Pedi licença para lhe examinar a mão. A linha da vida é uma curva de quase noventa graus; a da felicidade é imperfeita; a da cabeça, muito quebrada nas extremidades.
Na linha do coração não tem a cruz do casamento.
Enquanto lhe examinava a mão, Silvino disse:
- “Parece que o doutor não sabe ler nesse livro”.
Em seguida, pediu-me explicações. Dei-as. Olhando para mim perguntou-me:
“O doutor é filho de cigano?”
Declarei a Silvino que não, e que ele tinha unhas de assassino. Magoou-se quando proferi a palavra “assassino”.
“Assassino, não. Assassino qualquer um de nós pode ser, conforme a ocasião. O doutor pode ser agredido, repelir e matar. Torna-se um assassino? Não sou assassino, repito”.
- É verdade que você tem muitas mortes?
- Não sei. Atacavam-me e eu mandava os meus companheiros fazer fogo. Se morria alguém não sei de onde partira o tiro.
- Não é certo que você mete bala na boca de uma garrafa?
- Sim, quando estou brincando com o rifle ou a mauser. Mas, brigando, não. O doutor já brigou?
- Não.
- É muito diferente. Quando se tem medo a mão treme.
- E você treme?
- Acho que há outros mais medrosos; mas também tenho medo do perigo.
- Quantos matou você, Silvino?
- Ninguém. Imagina que tinha cerca de quinhentos inimigos. Tirei uns cem do bando, ficando ainda quatrocentos, que não pude liquidar. Posso dizer que matei alguém? Só se tivesse liquidado todos.
Neste momento, Silvino se distraiu, puxando o bigode para o queixo.
- Quem fazia a sua barba?
- Eu mesmo. Às vezes, mandava chamar um barbeiro de confiança. Sentava-me com o punhal e o rifle no colo, e mandava os meus companheiros apontarem os rifles para o barbeiro. Ordenava então que trabalhasse, prevenindo-o de que, se me desse um talho, seria fuzilado pelos meus companheiros, e eu enterrava lhe o punhal no coração.
- Como dormia você?
- Nas matas.
- Não tinha medo de alguma traição dos companheiros quando estava dormindo?
- Não. Eu, nesse caso, sonharia qualquer coisa, e adivinhava.
- Nunca foi atraiçoado pelos seus companheiros?
- Nunca. Gente sabida não entrava no meu bando. Só queria gente mais ou menos tola, a quem eu ensinasse a atirar com o rifle, a saltar e a jogar o punhal.
O facínora declarou que tem ódio ao senhor Herculano Bandeira e, principalmente, aos seus filhos. Estes perseguiram-no muito e chamavam-no de bandido. Se um dia os puder pegar, torcerei o pescoço a todos.

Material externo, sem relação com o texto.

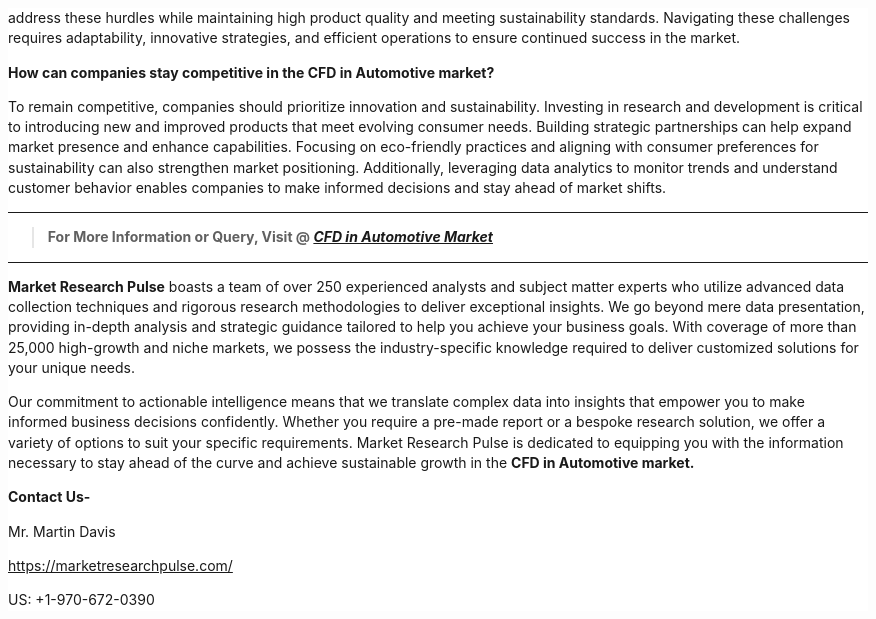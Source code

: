 address these hurdles while maintaining high product quality and meeting sustainability standards. Navigating these challenges requires adaptability, innovative strategies, and efficient operations to ensure continued success in the market.</p><p><strong>How can companies stay competitive in the CFD in Automotive market?</strong></p><p>To remain competitive, companies should prioritize innovation and sustainability. Investing in research and development is critical to introducing new and improved products that meet evolving consumer needs. Building strategic partnerships can help expand market presence and enhance capabilities. Focusing on eco-friendly practices and aligning with consumer preferences for sustainability can also strengthen market positioning. Additionally, leveraging data analytics to monitor trends and understand customer behavior enables companies to make informed decisions and stay ahead of market shifts.</p><hr /><blockquote><p><strong>For More Information or Query, Visit @&nbsp;<em><a href="https://marketresearchpulse.com/report/117162/cfd-in-automotive-market?utm_source=Linkedin&utm_medium=025">CFD in Automotive Market</a></em></strong></p></blockquote><hr /><p><strong>Market Research Pulse</strong> boasts a team of over 250 experienced analysts and subject matter experts who utilize advanced data collection techniques and rigorous research methodologies to deliver exceptional insights. We go beyond mere data presentation, providing in-depth analysis and strategic guidance tailored to help you achieve your business goals. With coverage of more than 25,000 high-growth and niche markets, we possess the industry-specific knowledge required to deliver customized solutions for your unique needs.</p><p>Our commitment to actionable intelligence means that we translate complex data into insights that empower you to make informed business decisions confidently. Whether you require a pre-made report or a bespoke research solution, we offer a variety of options to suit your specific requirements. Market Research Pulse is dedicated to equipping you with the information necessary to stay ahead of the curve and achieve sustainable growth in the <strong>CFD in Automotive market.</strong></p><p><strong>Contact Us-</strong></p><p>Mr. Martin Davis</p><p>https://marketresearchpulse.com/</p><p>US: +1-970-672-0390</p>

- Você espera a absolvição?
- Sim. Não tenho crime. Apreenderam-me, é certo, uma cédula falsa de duzentos mil réis no meu bolso. Mas, eu não sabia. Entretanto, são capazes de me chamarem passador de notas falsas! Conhece o senhor Deocleciano Mártir, meu advogado? Que tal é ele? Rico? Formado?

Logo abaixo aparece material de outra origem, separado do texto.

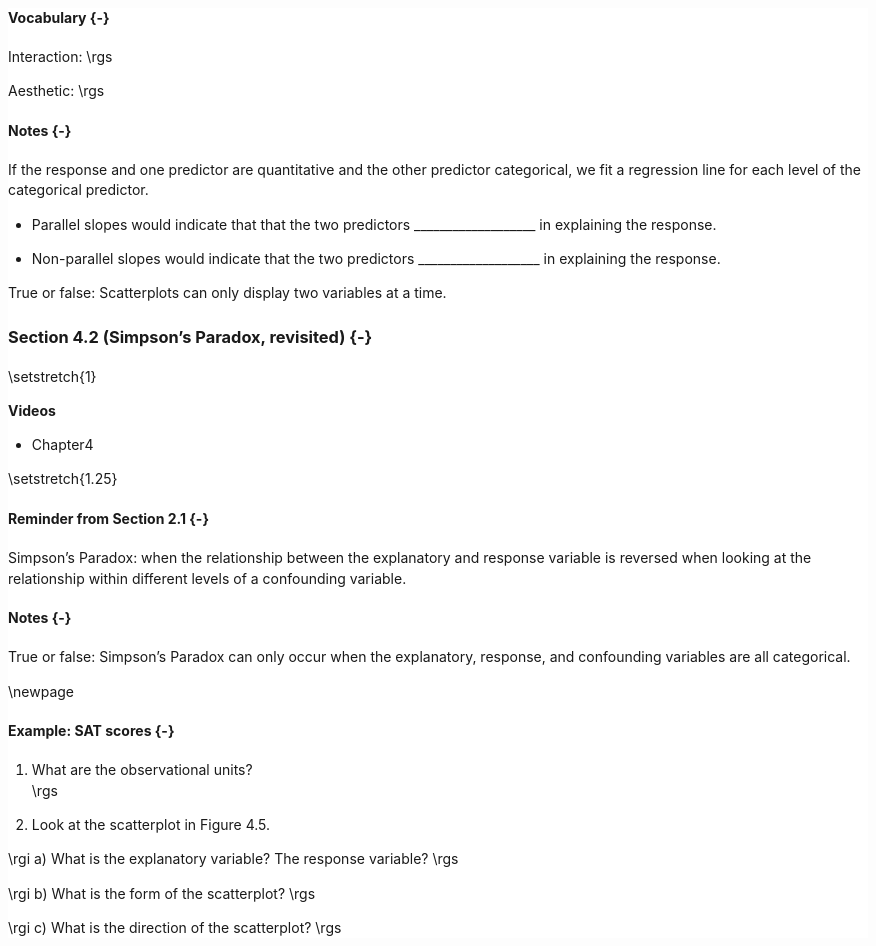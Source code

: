 #### Vocabulary {-} 

Interaction: 
\rgs

Aesthetic: 
\rgs

#### Notes {-}

If the response and one predictor are quantitative and the other predictor categorical, we fit a regression line for each level of the categorical predictor.  

* Parallel slopes would indicate that that the two predictors ___________________ in explaining the response.

* Non-parallel slopes would indicate that the two predictors ___________________ in explaining the response.

True or false: Scatterplots can only display two variables at a time.

### Section 4.2 (Simpson’s Paradox, revisited) {-}

\setstretch{1}

**Videos**  

* Chapter4

\setstretch{1.25}

#### Reminder from Section 2.1 {-}

Simpson’s Paradox: when the relationship between the explanatory and response variable is reversed when looking at the relationship within different levels of a confounding variable.

#### Notes {-}

True or false: Simpson’s Paradox can only occur when the explanatory, response, and confounding variables are all categorical.

\newpage

#### Example: SAT scores {-}

1.	What are the observational units?  
\rgs

2.	Look at the scatterplot in Figure 4.5.

\rgi a)	What is the explanatory variable?  The response variable?
\rgs

\rgi b)	What is the form of the scatterplot? 
\rgs

\rgi c)	What is the direction of the scatterplot? 
\rgs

Quando soube que o Sr. Deocleciano não era formado, ficou desgostoso e disse: “Ele quererá dinheiro, ou é meu amigo?”
- Você não pode pagar, Silvino?
- Não tenho nada. Apenas 100 mil réis, que meu irmão me deu. E esse dinheiro preciso gastá-lo na comida.
-Que fez você de tanto dinheiro?
- Quando chegava às localidades, dava um passeio de braço com o prefeito ou o delegado de polícia. Depois fazia a minha “bolsa”, que distribuía entre os pobres e a minha gente. Quando acabava, fazia outra bolsa, dando o mesmo destino ao dinheiro. De forma que nunca ajuntei nada.
Nessa ocasião, disse-lhe que quando estivesse bom, passaria um dia com ele a fim de contar no jornal a sua vida, que será publicada.
- E quanto levo nisso? O jornal vai ganhar dinheiro, e eu preciso ganhar também. Negócio é negócio.
À saída, pediu-me festas. Perguntei-lhe o que queria.
- Um queijo do reino. Gosto muito. Manda? Quero ver se o doutor é homem de palavra.
Falou ainda sobre joias. Disse que possuíra vários anéis de brilhante, um do valor de 2:000$000, outro de 1:000$000 e outro de 500$000. Os seus companheiros, porém, roubaram-no. Olhando para a minha aliança, achou que eu não tinha gosto, e aconselhou-me a deitá-la fora.
Por fim, ainda teve estas palavras:
“Não se esqueça do meu queijo do reino. Senão, não seremos amigos”.